It really helps that they are different, you always know which stage you're in.


> Yes, I am using this approach exclusively.

Earlier you wrote that "And if you worry about performance, your compiler can fuse passes together in many cases."

What kind of fusion do you use in your approach?

In the last paragraph of Keep's thesis, he mentions pass fusion, citing Wadler's 1988 work on deforestation. Keep does not, however, give a working implementation.

I know of no-one doing nanopass fusion, but I'd love to be corrected.


I'm not using Nanopass directly, I've got my own similar framework (developed independently).

It is using an IR which allows to easily compare the visitor shapes (i.e., source AST, target AST, traversing order, omitted nodes), and if they do match and the second pass is not using results of any of the collectors from the first pass (too long to explain what collectors are, treat them as a kind of a constrained side effect), corresponding visitor nodes are chained together.

Deforestation is supposed to work on much lower level, and I'm not sure it's possible to deduce the original visitor shapes and traversing order from an already lowered code.

A previous version of this framework is available on github, username 'combinatorylogic' (it does not provide fusion or any other optimisations, because it's dynamically typed; A glimpse of the IR of the next version can be seen in the recform AST library, see 'ast2-...'). The current version will be published soon.


The repo looks to be here:

https://github.com/combinatorylogic/clike

Because you have a functional and also imperative language (pfront?) that your compiler is written in, you avoid memory churn by ensuring "visitor nodes are chained together", is that right?

So pass fusion for compiling clike does away with the destructive matching and rebuilding of untransformed subexpressions by linking pointers back to the original.


It is one of the key advantages that makes LLVM easier to work with than gcc.

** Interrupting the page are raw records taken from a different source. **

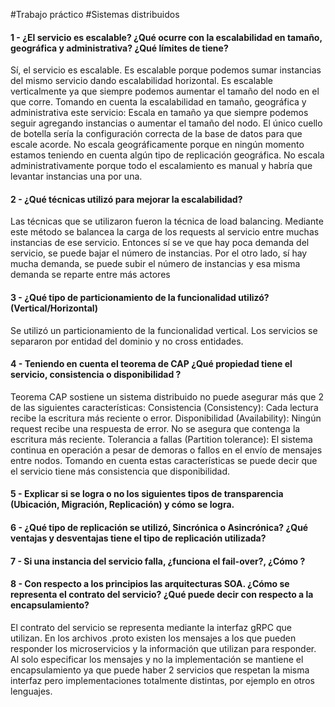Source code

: #Trabajo práctico
#Sistemas distribuidos
#### 1 - ¿El servicio es escalable? ¿Qué ocurre con la escalabilidad en tamaño, geográfica y administrativa? ¿Qué límites de tiene?
Sí, el servicio es escalable. Es escalable porque podemos sumar instancias del mismo servicio dando escalabilidad horizontal. Es escalable verticalmente ya que siempre podemos aumentar el tamaño del nodo en el que corre.
Tomando en cuenta la escalabilidad en tamaño, geográfica y administrativa este servicio:
Escala en tamaño ya que siempre podemos seguir agregando instancias o aumentar el tamaño del nodo. El único cuello de botella sería la configuración correcta de la base de datos para que escale acorde.
No escala geográficamente porque en ningún momento estamos teniendo en cuenta algún tipo de replicación geográfica.
No escala administrativamente porque todo el escalamiento es manual y habría que levantar instancias una por una.


#### 2 - ¿Qué técnicas utilizó para mejorar la escalabilidad?

Las técnicas que se utilizaron fueron la técnica de load balancing. Mediante este método se balancea la carga de los requests al servicio entre muchas instancias de ese servicio. Entonces sí se ve que hay poca demanda del servicio, se puede bajar el número de instancias. Por el otro lado, sí hay mucha demanda, se puede subir el número de instancias y esa misma demanda se reparte entre más actores

#### 3 - ¿Qué tipo de particionamiento de la funcionalidad utilizó? (Vertical/Horizontal)


Se utilizó un particionamiento de la funcionalidad vertical. Los servicios se separaron por entidad del dominio y no cross entidades.

#### 4 - Teniendo en cuenta el teorema de CAP ¿Qué propiedad tiene el servicio, consistencia o disponibilidad ?

Teorema CAP sostiene un sistema distribuido no puede asegurar más que 2 de las siguientes características:
Consistencia (Consistency): Cada lectura recibe la escritura más reciente o error.
Disponibilidad (Availability): Ningún request recibe una respuesta de error. No se asegura que contenga la escritura más reciente.
Tolerancia a fallas (Partition tolerance): El sistema continua en operación a pesar de demoras o fallos en el envío de mensajes entre nodos.
Tomando en cuenta estas características se puede decir que el servicio tiene más consistencia que disponibilidad.


#### 5 - Explicar si se logra o no los siguientes tipos de transparencia (Ubicación, Migración, Replicación) y cómo se logra.


#### 6 - ¿Qué tipo de replicación se utilizó, Sincrónica o Asincrónica? ¿Qué ventajas y desventajas tiene el tipo de replicación utilizada?


#### 7 - Si una instancia del servicio falla, ¿funciona el fail-over?, ¿Cómo ?



#### 8 - Con respecto a los principios las arquitecturas SOA. ¿Cómo se representa el contrato del servicio? ¿Qué puede decir con respecto a la encapsulamiento?
El contrato del servicio se representa mediante la interfaz gRPC que utilizan. En los archivos .proto existen los mensajes a los que pueden responder los microservicios y la información que utilizan para responder.
	Al solo especificar los mensajes y no la implementación se mantiene el encapsulamiento ya que puede haber 2 servicios que respetan la misma interfaz pero implementaciones totalmente distintas, por ejemplo en otros lenguajes.

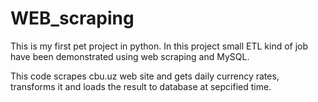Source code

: # WEB_scraping
This is my first pet project in python. In this project small ETL kind of job have been demonstrated using web scraping and MySQL. 

This code scrapes cbu.uz web site and gets daily currency rates, transforms it and loads the result to database at sepcified time.
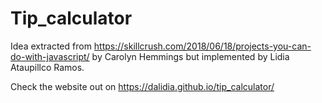 # Tip_calculator
Idea extracted from https://skillcrush.com/2018/06/18/projects-you-can-do-with-javascript/ by Carolyn Hemmings but implemented by Lidia Ataupillco Ramos.

Check the website out on https://dalidia.github.io/tip_calculator/
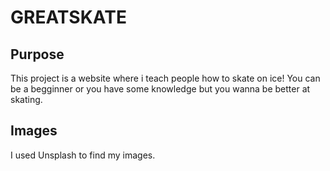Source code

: # GREATSKATE

## Purpose

This project is a website where i teach people how to skate on ice!
You can be a begginner or you have some knowledge but you wanna be better at skating.

## Images

I used Unsplash to find my images.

gcc is a horrible comparison, since they for a very long time explicitly made it hard to separate out clear boundaries in an attempt to deter people from e.g. bolting on serialization at critical stages and injecting their own proprietary stuff beyond a suitable "GPL-proof" boundary.

As compilers go, I don't think gcc has been a good example of maintainable software for a very long time, if ever.


Now, if they were written as generators or coroutines you may have a winner (RAM allowing).


If you're totally new to this, Peter Norvigs guide to a scheme interpreter in Python[1][2] is the best! Its short and sweet and gave me enough of an idea of the basic parts to start piecing stuff together.

[1] http://norvig.com/lispy.html [2] http://norvig.com/lispy2.html


Post-2008 I'd really push http://www.hokstad.com/compiler . Writing a compiler in the same way you'd write an ordinary program, this was the first explanation where I actually understood the rationale for the choices being made.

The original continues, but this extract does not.